(What is required) From the listing below, pull out the lines that hold "your".

(Record excerpts)

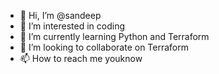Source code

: - 👋 Hi, I’m @sandeep
- 👀 I’m interested in coding
- 🌱 I’m currently learning Python and Terraform
- 💞️ I’m looking to collaborate on Terraform
- 📫 How to reach me youknow

<!---
sandeepcsy/sandeepcsy is a ✨ special ✨ repository because its `README.md` (this file) appears on your GitHub profile.
You can click the Preview link to take a look at your changes.
--->
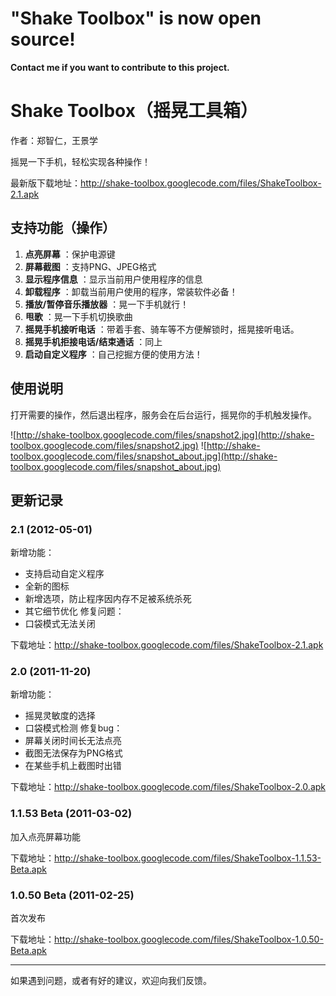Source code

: # **"Shake Toolbox" is now open source!** #

**Contact me if you want to contribute to this project.**

# Shake Toolbox（摇晃工具箱） #
作者：郑智仁，王景学

摇晃一下手机，轻松实现各种操作！

最新版下载地址：http://shake-toolbox.googlecode.com/files/ShakeToolbox-2.1.apk


## 支持功能（操作） ##
  1. **点亮屏幕** ：保护电源键
  1. **屏幕截图** ：支持PNG、JPEG格式
  1. **显示程序信息** ：显示当前用户使用程序的信息
  1. **卸载程序** ：卸载当前用户使用的程序，常装软件必备！
  1. **播放/暂停音乐播放器** ：晃一下手机就行！
  1. **甩歌** ：晃一下手机切换歌曲
  1. **摇晃手机接听电话** ：带着手套、骑车等不方便解锁时，摇晃接听电话。
  1. **摇晃手机拒接电话/结束通话** ：同上
  1. **启动自定义程序** ：自己挖掘方便的使用方法！

## 使用说明 ##
打开需要的操作，然后退出程序，服务会在后台运行，摇晃你的手机触发操作。



![http://shake-toolbox.googlecode.com/files/snapshot2.jpg](http://shake-toolbox.googlecode.com/files/snapshot2.jpg)
![http://shake-toolbox.googlecode.com/files/snapshot_about.jpg](http://shake-toolbox.googlecode.com/files/snapshot_about.jpg)
## 更新记录 ##
### 2.1 (2012-05-01) ###
新增功能：
  * 支持启动自定义程序
  * 全新的图标
  * 新增选项，防止程序因内存不足被系统杀死
  * 其它细节优化
修复问题：
  * 口袋模式无法关闭

下载地址：http://shake-toolbox.googlecode.com/files/ShakeToolbox-2.1.apk


### 2.0 (2011-11-20) ###
新增功能：
  * 摇晃灵敏度的选择
  * 口袋模式检测
修复bug：
  * 屏幕关闭时间长无法点亮
  * 截图无法保存为PNG格式
  * 在某些手机上截图时出错

下载地址：http://shake-toolbox.googlecode.com/files/ShakeToolbox-2.0.apk

### 1.1.53 Beta (2011-03-02) ###
加入点亮屏幕功能

下载地址：http://shake-toolbox.googlecode.com/files/ShakeToolbox-1.1.53-Beta.apk

### 1.0.50 Beta (2011-02-25) ###
首次发布

下载地址：http://shake-toolbox.googlecode.com/files/ShakeToolbox-1.0.50-Beta.apk



---

如果遇到问题，或者有好的建议，欢迎向我们反馈。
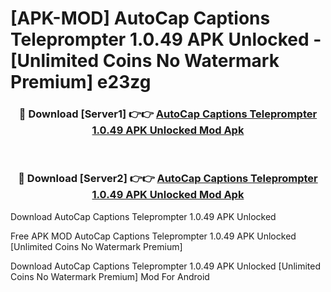 # [APK-MOD] AutoCap Captions Teleprompter 1.0.49 APK Unlocked - [Unlimited Coins No Watermark Premium] e23zg



<div align="center">
<h3>🔴 Download [Server1] 👉👉 <a href="https://momento.my/?title=AutoCap_Captions_Teleprompter_1.0.49_APK_Unlocked">AutoCap Captions Teleprompter 1.0.49 APK Unlocked Mod Apk</a></h3><br>

<h3>🔴 Download [Server2] 👉👉 <a href="https://momento.my/?title=AutoCap_Captions_Teleprompter_1.0.49_APK_Unlocked">AutoCap Captions Teleprompter 1.0.49 APK Unlocked Mod Apk</a></h3>
</div>



Download AutoCap Captions Teleprompter 1.0.49 APK Unlocked 

Free APK MOD AutoCap Captions Teleprompter 1.0.49 APK Unlocked [Unlimited Coins No Watermark Premium]

Download AutoCap Captions Teleprompter 1.0.49 APK Unlocked [Unlimited Coins No Watermark Premium] Mod For Android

(Answer for the task)
sandeepcsy/sandeepcsy is a ✨ special ✨ repository because its `README.md` (this file) appears on your GitHub profile.
You can click the Preview link to take a look at your changes.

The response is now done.